*** Supplied information Section Begins ***

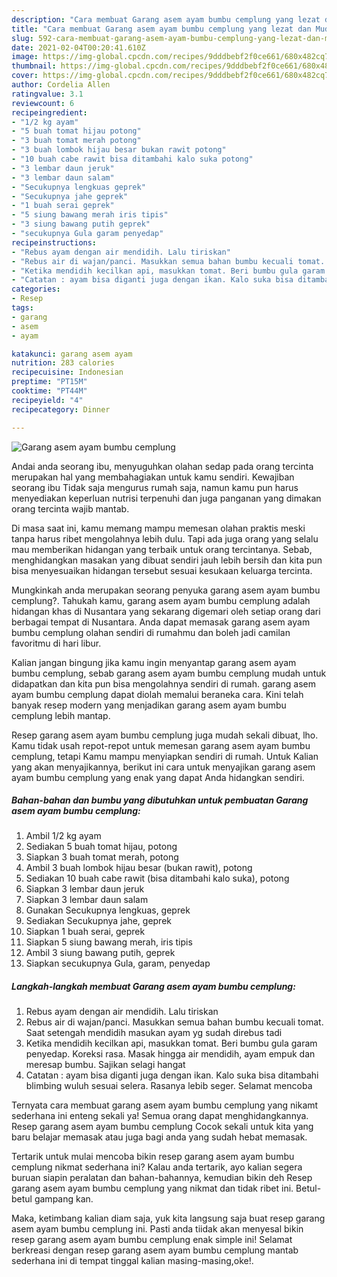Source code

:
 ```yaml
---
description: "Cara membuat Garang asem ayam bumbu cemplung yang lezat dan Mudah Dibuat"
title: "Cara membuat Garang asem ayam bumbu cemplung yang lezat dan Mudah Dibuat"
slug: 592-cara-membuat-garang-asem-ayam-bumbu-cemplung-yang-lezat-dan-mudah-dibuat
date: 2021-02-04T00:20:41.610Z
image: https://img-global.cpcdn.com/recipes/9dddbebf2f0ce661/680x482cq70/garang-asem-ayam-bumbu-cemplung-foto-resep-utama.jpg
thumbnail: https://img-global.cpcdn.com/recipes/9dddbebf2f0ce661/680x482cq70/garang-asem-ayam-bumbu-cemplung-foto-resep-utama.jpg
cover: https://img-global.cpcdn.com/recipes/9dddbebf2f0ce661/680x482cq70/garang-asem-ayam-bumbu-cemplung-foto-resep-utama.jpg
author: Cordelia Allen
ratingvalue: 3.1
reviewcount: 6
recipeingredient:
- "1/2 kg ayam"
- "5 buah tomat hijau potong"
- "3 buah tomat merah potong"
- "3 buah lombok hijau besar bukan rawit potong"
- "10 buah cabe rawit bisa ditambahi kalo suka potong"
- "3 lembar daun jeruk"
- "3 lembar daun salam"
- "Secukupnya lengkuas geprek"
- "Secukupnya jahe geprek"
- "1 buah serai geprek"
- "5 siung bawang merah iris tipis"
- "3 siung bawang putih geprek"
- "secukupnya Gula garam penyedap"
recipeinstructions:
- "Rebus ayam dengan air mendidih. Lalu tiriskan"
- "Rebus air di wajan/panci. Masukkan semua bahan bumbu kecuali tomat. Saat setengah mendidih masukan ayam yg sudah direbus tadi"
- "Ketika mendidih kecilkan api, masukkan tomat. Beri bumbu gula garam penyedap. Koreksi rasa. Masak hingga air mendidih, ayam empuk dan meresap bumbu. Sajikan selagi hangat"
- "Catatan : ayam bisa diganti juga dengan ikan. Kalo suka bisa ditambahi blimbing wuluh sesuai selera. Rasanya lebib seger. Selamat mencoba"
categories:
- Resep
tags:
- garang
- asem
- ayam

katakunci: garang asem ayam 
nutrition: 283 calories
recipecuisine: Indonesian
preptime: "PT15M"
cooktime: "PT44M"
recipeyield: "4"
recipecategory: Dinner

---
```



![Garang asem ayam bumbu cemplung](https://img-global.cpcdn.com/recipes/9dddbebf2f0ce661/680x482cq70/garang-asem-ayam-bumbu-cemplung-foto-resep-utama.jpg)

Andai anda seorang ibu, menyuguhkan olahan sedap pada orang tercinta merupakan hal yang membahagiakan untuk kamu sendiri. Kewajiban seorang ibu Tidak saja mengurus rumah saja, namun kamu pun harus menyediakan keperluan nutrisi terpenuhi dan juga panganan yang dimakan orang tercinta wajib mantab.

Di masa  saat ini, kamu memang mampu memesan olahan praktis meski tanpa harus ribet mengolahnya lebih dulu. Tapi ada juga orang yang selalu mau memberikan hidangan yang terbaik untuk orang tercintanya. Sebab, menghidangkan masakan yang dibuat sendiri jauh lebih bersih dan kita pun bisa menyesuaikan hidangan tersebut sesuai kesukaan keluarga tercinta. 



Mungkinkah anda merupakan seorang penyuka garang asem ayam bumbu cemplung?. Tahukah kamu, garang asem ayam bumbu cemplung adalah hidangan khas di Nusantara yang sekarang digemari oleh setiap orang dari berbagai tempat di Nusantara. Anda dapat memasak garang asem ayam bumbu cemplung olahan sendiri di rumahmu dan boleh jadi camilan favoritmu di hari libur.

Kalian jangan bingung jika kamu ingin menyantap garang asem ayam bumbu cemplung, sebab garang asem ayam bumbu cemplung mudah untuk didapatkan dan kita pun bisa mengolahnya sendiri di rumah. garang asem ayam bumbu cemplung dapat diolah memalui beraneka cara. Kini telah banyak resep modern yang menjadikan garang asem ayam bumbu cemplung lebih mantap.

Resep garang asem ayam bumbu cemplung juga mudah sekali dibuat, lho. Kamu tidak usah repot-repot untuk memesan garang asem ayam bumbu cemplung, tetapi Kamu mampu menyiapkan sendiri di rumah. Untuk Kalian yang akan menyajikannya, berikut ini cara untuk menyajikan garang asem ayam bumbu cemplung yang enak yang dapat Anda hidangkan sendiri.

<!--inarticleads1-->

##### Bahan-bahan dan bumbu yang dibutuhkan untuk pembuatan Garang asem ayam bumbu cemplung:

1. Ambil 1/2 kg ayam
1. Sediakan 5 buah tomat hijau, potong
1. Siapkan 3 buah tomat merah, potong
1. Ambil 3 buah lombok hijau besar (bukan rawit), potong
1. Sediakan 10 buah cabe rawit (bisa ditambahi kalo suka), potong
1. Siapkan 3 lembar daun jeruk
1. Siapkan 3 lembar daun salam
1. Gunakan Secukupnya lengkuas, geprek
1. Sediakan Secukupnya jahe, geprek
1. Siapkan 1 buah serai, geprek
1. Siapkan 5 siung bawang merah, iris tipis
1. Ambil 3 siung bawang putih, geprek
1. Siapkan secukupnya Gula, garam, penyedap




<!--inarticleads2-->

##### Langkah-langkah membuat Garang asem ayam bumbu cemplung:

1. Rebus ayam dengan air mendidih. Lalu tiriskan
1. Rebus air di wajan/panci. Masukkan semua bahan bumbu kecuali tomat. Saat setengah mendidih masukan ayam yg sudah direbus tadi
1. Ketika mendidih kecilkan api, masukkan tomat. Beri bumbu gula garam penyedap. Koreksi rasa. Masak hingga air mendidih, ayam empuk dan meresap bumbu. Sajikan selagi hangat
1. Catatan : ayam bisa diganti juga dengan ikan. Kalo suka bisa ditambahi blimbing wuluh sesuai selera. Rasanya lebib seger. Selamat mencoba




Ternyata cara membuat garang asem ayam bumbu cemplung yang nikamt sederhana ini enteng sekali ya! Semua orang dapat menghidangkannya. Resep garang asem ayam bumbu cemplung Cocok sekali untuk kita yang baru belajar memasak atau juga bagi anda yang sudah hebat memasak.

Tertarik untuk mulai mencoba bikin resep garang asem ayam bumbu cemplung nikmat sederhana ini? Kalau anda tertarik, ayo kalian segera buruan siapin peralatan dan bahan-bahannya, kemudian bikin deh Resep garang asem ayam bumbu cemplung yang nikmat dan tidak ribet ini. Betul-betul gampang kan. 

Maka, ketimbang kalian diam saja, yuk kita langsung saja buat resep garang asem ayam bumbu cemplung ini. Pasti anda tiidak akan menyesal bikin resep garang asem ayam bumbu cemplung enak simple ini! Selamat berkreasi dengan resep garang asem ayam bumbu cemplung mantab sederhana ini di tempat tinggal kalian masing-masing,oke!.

*** Supplied information Section Ends ***
*** Supplied information Section Begins ***

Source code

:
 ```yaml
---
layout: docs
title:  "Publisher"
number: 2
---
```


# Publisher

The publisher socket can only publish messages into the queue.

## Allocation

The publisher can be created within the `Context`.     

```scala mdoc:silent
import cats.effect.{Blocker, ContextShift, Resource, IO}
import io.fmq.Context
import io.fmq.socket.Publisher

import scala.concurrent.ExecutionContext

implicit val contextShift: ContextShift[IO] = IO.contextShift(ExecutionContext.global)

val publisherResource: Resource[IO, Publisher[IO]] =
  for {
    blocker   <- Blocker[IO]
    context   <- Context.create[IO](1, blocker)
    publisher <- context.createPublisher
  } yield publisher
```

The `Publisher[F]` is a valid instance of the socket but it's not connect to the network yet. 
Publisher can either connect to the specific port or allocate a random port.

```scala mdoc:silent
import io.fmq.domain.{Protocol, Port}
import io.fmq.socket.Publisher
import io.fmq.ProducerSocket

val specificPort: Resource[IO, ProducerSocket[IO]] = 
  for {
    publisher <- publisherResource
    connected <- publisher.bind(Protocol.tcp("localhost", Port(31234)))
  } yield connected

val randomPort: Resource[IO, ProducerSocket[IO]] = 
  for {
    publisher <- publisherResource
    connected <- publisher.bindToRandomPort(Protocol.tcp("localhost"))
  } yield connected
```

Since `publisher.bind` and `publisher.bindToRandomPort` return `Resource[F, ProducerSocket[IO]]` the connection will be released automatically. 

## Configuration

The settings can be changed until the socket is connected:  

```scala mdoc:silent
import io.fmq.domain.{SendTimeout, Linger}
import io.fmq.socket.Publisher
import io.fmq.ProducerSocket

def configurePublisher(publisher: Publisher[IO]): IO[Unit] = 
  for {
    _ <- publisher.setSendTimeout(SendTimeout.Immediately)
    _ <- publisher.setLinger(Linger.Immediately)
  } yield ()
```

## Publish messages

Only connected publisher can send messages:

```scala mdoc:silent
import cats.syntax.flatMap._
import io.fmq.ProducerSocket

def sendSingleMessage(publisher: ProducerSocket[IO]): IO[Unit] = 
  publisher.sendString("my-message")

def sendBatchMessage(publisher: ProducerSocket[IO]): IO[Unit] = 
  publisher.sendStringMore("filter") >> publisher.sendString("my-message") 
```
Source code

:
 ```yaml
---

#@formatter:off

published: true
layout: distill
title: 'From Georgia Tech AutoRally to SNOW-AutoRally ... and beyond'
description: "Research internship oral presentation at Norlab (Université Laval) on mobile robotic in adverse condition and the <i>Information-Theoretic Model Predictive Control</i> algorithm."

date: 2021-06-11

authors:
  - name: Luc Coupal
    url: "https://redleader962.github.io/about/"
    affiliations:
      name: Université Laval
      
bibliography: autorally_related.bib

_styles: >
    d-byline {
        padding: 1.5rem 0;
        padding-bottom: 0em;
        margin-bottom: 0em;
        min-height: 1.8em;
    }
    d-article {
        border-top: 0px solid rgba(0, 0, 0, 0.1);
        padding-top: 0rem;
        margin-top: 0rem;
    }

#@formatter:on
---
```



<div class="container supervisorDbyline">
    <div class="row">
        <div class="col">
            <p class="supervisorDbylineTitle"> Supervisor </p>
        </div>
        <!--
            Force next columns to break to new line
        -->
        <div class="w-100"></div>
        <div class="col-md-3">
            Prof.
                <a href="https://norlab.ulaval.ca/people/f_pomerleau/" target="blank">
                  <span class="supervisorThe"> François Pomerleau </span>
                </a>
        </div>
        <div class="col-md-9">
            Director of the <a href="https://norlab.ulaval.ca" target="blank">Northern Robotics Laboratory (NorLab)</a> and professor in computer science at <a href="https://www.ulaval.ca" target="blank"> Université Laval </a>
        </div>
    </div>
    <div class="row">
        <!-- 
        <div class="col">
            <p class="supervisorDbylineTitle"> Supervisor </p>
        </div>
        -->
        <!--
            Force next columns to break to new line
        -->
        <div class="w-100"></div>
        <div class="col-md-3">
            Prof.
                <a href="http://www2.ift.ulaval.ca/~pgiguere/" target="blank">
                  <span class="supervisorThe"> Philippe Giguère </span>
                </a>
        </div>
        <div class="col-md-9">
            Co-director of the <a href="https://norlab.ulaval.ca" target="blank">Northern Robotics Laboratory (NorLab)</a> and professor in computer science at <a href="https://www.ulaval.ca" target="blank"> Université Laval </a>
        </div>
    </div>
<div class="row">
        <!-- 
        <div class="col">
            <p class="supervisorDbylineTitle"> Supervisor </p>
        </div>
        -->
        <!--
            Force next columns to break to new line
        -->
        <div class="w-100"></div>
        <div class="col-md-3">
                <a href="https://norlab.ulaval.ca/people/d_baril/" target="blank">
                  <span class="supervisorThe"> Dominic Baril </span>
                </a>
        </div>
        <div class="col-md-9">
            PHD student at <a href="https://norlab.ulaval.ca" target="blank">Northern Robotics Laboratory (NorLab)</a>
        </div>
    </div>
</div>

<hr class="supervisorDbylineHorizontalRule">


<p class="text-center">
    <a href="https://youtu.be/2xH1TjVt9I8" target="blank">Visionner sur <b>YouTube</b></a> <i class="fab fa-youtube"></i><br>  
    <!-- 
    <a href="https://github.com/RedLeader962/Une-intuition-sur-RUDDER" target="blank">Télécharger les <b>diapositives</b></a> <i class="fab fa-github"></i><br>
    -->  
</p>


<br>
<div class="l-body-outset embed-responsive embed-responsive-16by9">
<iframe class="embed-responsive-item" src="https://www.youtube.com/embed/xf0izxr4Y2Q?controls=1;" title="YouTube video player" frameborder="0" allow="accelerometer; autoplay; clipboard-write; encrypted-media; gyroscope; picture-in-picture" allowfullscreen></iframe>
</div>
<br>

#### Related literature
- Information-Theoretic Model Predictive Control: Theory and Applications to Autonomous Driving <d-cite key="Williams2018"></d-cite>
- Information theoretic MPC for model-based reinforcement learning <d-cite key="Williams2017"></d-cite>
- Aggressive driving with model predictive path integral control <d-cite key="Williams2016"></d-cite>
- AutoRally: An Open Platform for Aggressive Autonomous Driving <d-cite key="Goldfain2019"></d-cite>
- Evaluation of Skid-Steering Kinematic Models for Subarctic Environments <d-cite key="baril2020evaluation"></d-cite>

*** Supplied information Section Ends ***
*** Supplied information Section Begins ***

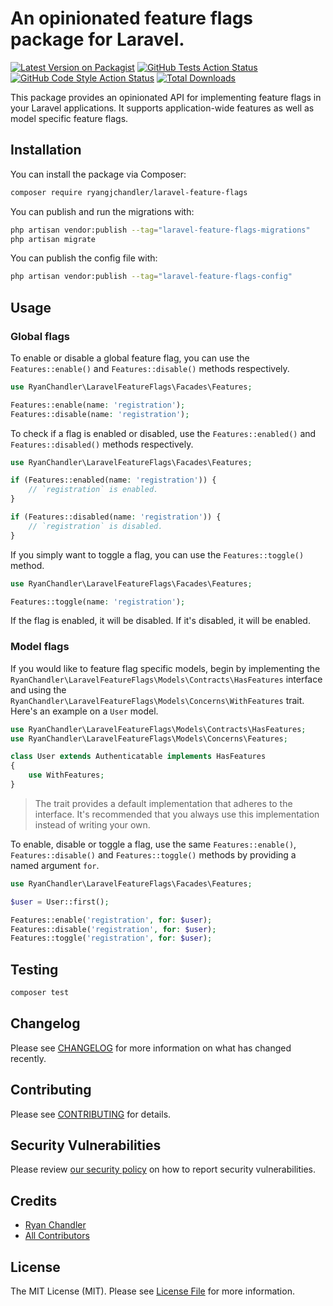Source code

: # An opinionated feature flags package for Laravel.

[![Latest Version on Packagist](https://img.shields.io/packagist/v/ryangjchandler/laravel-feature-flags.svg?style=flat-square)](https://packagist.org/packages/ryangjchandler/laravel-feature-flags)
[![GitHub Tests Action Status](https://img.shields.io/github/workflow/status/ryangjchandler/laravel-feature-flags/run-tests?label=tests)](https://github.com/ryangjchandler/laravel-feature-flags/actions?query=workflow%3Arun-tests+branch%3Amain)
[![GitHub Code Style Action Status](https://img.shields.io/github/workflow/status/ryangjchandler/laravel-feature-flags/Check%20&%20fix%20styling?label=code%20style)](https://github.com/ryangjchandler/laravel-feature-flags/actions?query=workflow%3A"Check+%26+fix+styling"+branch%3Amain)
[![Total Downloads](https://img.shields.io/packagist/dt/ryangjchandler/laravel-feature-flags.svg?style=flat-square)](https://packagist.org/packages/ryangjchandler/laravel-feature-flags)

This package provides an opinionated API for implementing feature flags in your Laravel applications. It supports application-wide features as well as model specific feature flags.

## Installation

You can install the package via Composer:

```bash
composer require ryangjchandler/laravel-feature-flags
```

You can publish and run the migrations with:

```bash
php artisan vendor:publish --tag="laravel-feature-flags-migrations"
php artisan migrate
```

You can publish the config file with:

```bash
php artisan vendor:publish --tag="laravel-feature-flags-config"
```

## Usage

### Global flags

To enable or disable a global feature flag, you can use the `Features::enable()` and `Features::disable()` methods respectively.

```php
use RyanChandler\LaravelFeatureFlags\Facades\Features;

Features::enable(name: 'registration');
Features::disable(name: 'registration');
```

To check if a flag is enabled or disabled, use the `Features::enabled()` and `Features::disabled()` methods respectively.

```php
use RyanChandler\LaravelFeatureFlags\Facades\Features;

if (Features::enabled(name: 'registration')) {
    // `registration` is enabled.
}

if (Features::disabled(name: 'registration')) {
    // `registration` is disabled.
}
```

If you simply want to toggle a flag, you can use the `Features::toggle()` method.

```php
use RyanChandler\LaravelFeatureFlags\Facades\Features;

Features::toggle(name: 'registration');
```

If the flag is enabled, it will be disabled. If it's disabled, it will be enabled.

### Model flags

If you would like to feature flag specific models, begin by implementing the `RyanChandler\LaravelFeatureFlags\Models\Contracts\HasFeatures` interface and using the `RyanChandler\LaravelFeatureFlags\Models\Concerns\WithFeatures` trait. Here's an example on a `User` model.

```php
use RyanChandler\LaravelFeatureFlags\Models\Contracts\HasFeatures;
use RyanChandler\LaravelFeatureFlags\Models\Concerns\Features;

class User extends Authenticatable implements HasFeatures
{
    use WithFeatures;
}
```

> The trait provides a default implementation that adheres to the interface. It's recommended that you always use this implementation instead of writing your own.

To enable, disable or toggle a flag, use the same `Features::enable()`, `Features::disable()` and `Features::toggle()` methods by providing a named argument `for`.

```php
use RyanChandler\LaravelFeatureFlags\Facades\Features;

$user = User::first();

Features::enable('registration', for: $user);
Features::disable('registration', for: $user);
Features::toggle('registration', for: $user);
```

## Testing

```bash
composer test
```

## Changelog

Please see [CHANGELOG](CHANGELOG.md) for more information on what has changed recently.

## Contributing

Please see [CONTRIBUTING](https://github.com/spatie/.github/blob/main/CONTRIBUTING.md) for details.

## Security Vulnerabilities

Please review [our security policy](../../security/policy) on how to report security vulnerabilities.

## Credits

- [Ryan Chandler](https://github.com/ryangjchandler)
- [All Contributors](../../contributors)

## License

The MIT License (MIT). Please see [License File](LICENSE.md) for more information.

*** Supplied information Section Ends ***

How to complete this task →
Show every line from the entries that includes the word "ContextShift".

Written response →
import cats.effect.{Blocker, ContextShift, Resource, IO}
implicit val contextShift: ContextShift[IO] = IO.contextShift(ExecutionContext.global)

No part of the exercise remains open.